To this day, whenever I see Sarita Choudhury, like I did twice this past year in The Green Knight and After Yang, my first thought is “Oh yeah she was in Mississippi Masala with Denzel Washington.” That film is largely overlooked in his career, not so much hers even though her career is also quite distinguished. It’s actually still quite good 31 years since it was released, and is worth a revisit. That makes The Criterion Collection’s 4K restoration perfectly timed.
The second feature film by the great Mira Nair, Mississippi Masala follows a Black man from the American south and an Indian woman who find love, but also a clash of cultures and tense race relations, in Mississippi. It’s such a beautiful, colorful movie and it’s going to look even better thanks to the folks at Criterion.
Definitely check out Mississippi Masala‘s 4K restoration when it hits New York theaters on April 15th, then Los Angeles on April 22nd, followed by a national rollout.

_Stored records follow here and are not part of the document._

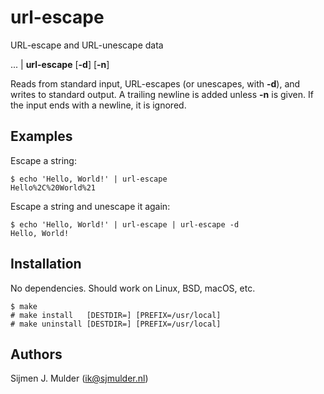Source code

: url-escape
==========
URL-escape and URL-unescape data

... | **url-escape** [**-d**] [**-n**]

Reads from standard input, URL-escapes (or unescapes, with **-d**), and
writes to standard output. A trailing newline is added unless **-n**
is given. If the input ends with a newline, it is ignored.

Examples
--------
Escape a string:

    $ echo 'Hello, World!' | url-escape
    Hello%2C%20World%21

Escape a string and unescape it again:

    $ echo 'Hello, World!' | url-escape | url-escape -d
    Hello, World!

Installation
------------
No dependencies. Should work on Linux, BSD, macOS, etc.

    $ make
    # make install   [DESTDIR=] [PREFIX=/usr/local]
    # make uninstall [DESTDIR=] [PREFIX=/usr/local]

Authors
-------
Sijmen J. Mulder (<ik@sjmulder.nl>)
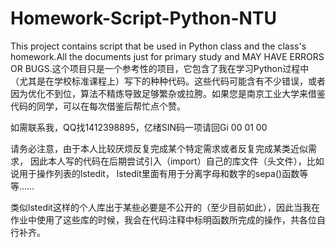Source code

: # Homework-Script-Python-NTU
This project contains script that be used in Python class and the class's homework.All the documents just for primary study and MAY HAVE ERRORS OR BUGS.这个项目只是一个参考性的项目，它包含了我在学习Python过程中（尤其是在学校标准课程上）写下的种种代码。这些代码可能含有不少错误，或者因为优化不到位，算法不精炼导致足够繁杂或拉胯。如果您是南京工业大学来借鉴代码的同学，可以在每次借鉴后帮忙点个赞。

如需联系我，QQ找1412398895，亿绪SIN码一项请回Gi 00 01 00

请务必注意，由于本人比较厌烦反复完成某个特定需求或者反复完成某类近似需求， 因此本人写的代码在后期尝试引入（import）自己的库文件（头文件），比如说用于操作列表的lstedit， lstedit里面有用于分离字母和数字的sepa()函数等等……

类似lstedit这样的个人库出于某些必要是不公开的（至少目前如此），因此当我在作业中使用了这些库的时候，我会在代码注释中标明函数所完成的操作，共各位自行补齐。

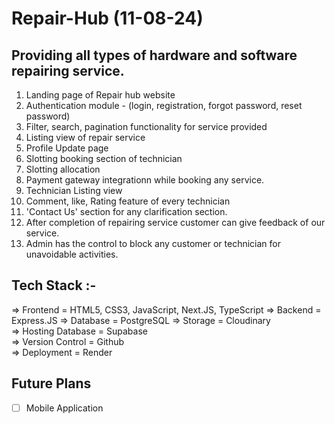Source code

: # Repair-Hub (11-08-24)
## Providing all types of hardware and software repairing service.
1. Landing page of Repair hub website
2. Authentication module - (login, registration, forgot password, reset password)
3. Filter, search, pagination functionality for service provided
4. Listing view of repair service
5. Profile Update page
6. Slotting booking section of technician
7. Slotting allocation
8. Payment gateway integrationn while booking any service.
9. Technician Listing view
10. Comment, like, Rating feature of every technician
11. 'Contact Us' section for any clarification section.
12. After completion of repairing service customer can give feedback of our service.
13. Admin has the control to block any customer or technician for unavoidable activities.



## Tech Stack :-
=> Frontend = HTML5, CSS3, JavaScript, Next.JS, TypeScript
=> Backend = Express.JS
=> Database = PostgreSQL
=> Storage = Cloudinary  
=> Hosting Database = Supabase  
=> Version Control = Github  
=> Deployment = Render  



## Future Plans
- [ ] Mobile Application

The vibrant cultures of India, Uganda, and the American South are blended and simmered into a rich and fragrant fusion feast in Mira Nair’s luminous look at the complexities of love in the modern melting pot. Years after her Indian family was forced to flee their home in Uganda by the dictatorship of Idi Amin, twentysomething Mina (Sarita Choudhury) finds herself helping to run a motel in the faraway land of Mississippi. It’s there that a passionate romance with the charming Black carpet cleaner Demetrius (Denzel Washington) challenges the prejudices of their conservative families and exposes the rifts between the region’s Indian and African American communities. Tackling thorny issues of racism, colorism, culture clash, and displacement with big-hearted humor and keen insight, Nair serves up a sweet, sexy, and radical celebration of love’s power to break down the barriers between us.